Work required => Each line in the entries below that holds the string "github" must be copied.
┌────────
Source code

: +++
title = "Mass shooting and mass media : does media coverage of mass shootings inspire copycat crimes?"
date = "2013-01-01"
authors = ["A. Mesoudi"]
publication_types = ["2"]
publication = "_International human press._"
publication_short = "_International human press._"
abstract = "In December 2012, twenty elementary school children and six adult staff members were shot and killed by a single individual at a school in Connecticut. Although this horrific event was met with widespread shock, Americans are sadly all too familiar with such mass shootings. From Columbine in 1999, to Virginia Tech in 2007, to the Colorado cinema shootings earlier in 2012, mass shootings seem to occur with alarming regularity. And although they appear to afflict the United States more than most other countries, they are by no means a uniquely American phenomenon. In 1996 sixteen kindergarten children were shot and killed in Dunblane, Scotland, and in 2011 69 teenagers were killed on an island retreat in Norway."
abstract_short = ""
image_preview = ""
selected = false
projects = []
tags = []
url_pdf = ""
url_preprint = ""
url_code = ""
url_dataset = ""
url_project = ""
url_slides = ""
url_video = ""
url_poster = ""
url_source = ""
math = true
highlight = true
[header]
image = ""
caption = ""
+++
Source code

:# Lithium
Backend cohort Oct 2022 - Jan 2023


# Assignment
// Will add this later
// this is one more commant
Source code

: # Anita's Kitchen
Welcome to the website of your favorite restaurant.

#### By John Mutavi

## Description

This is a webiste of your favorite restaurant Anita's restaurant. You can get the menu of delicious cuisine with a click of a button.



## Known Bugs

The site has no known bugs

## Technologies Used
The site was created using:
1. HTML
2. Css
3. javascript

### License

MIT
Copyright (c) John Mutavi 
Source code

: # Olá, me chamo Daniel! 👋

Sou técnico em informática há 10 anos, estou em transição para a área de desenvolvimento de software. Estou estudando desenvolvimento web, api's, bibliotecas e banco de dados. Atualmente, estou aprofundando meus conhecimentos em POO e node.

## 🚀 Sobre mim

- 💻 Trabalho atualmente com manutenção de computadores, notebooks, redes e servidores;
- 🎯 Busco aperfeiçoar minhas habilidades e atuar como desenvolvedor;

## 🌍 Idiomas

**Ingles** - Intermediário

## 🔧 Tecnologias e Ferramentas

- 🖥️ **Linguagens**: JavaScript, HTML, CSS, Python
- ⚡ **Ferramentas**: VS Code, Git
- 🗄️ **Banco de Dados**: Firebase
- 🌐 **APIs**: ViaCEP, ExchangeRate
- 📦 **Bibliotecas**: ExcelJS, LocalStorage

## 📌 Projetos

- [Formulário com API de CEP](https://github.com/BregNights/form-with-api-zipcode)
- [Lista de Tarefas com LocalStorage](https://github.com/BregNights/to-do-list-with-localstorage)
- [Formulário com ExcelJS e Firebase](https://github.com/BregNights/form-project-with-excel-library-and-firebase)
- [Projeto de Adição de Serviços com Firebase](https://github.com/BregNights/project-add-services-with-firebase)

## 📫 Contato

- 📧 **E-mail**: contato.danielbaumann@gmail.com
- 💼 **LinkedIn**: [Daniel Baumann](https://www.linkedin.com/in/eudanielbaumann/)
└────────
Reply to the exercise =>
- [Formulário com API de CEP](https://github.com/BregNights/form-with-api-zipcode)
- [Lista de Tarefas com LocalStorage](https://github.com/BregNights/to-do-list-with-localstorage)
- [Formulário com ExcelJS e Firebase](https://github.com/BregNights/form-project-with-excel-library-and-firebase)
- [Projeto de Adição de Serviços com Firebase](https://github.com/BregNights/project-add-services-with-firebase)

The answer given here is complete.